» **Exercise instructions**
From the records, pick out and copy each line containing "componentNameToResolve".

* * * * * * * * *

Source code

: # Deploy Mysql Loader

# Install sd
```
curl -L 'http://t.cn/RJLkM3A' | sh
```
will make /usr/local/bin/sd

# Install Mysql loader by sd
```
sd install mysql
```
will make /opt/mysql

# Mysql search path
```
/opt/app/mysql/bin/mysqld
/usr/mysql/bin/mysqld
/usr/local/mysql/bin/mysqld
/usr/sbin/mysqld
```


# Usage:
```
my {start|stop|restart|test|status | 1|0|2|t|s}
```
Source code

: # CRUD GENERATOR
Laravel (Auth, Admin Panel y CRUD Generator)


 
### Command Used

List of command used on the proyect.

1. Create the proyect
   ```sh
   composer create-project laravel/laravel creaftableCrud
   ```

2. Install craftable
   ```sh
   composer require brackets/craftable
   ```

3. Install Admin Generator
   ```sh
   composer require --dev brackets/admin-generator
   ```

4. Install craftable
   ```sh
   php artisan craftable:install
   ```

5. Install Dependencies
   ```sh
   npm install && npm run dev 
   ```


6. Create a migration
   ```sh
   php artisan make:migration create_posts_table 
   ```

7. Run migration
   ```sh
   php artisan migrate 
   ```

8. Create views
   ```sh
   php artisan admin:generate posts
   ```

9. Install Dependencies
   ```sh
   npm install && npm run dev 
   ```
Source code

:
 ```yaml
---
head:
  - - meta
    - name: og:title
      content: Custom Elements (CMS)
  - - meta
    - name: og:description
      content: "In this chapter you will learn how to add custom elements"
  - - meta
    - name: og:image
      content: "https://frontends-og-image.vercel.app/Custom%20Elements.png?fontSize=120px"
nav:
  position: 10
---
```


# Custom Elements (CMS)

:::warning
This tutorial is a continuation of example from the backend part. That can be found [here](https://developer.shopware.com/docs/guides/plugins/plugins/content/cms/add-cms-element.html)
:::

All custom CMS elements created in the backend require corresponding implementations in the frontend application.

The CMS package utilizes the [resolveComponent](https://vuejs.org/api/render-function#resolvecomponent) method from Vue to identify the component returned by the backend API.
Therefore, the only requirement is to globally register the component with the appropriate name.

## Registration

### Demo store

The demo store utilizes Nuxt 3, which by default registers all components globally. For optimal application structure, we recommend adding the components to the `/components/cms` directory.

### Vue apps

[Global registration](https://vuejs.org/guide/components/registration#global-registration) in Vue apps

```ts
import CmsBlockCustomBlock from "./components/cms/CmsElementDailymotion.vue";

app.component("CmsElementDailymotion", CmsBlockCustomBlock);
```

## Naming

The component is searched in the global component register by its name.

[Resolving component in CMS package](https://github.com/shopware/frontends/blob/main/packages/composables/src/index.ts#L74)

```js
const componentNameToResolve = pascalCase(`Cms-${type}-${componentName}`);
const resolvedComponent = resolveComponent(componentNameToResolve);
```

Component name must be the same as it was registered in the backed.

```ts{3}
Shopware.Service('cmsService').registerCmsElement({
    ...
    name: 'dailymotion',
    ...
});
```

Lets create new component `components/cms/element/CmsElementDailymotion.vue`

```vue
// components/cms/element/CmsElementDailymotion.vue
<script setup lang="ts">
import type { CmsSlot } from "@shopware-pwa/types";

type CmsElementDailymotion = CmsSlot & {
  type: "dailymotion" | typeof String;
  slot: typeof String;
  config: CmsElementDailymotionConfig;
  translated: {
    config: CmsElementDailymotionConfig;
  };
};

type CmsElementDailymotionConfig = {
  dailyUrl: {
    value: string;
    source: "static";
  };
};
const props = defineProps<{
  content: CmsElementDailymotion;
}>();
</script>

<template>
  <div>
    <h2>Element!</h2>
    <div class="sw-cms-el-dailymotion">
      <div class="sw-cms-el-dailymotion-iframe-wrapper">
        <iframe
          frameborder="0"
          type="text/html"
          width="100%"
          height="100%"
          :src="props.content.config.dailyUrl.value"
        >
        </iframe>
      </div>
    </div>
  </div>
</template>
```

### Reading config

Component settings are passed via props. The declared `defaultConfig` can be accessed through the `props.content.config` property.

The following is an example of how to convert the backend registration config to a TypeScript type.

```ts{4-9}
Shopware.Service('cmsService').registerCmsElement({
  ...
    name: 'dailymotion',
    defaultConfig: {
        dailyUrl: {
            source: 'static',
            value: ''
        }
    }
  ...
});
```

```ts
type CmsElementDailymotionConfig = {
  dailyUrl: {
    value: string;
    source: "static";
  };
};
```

* * * * * * * * *

» **Result below**
const componentNameToResolve = pascalCase(`Cms-${type}-${componentName}`);
const resolvedComponent = resolveComponent(componentNameToResolve);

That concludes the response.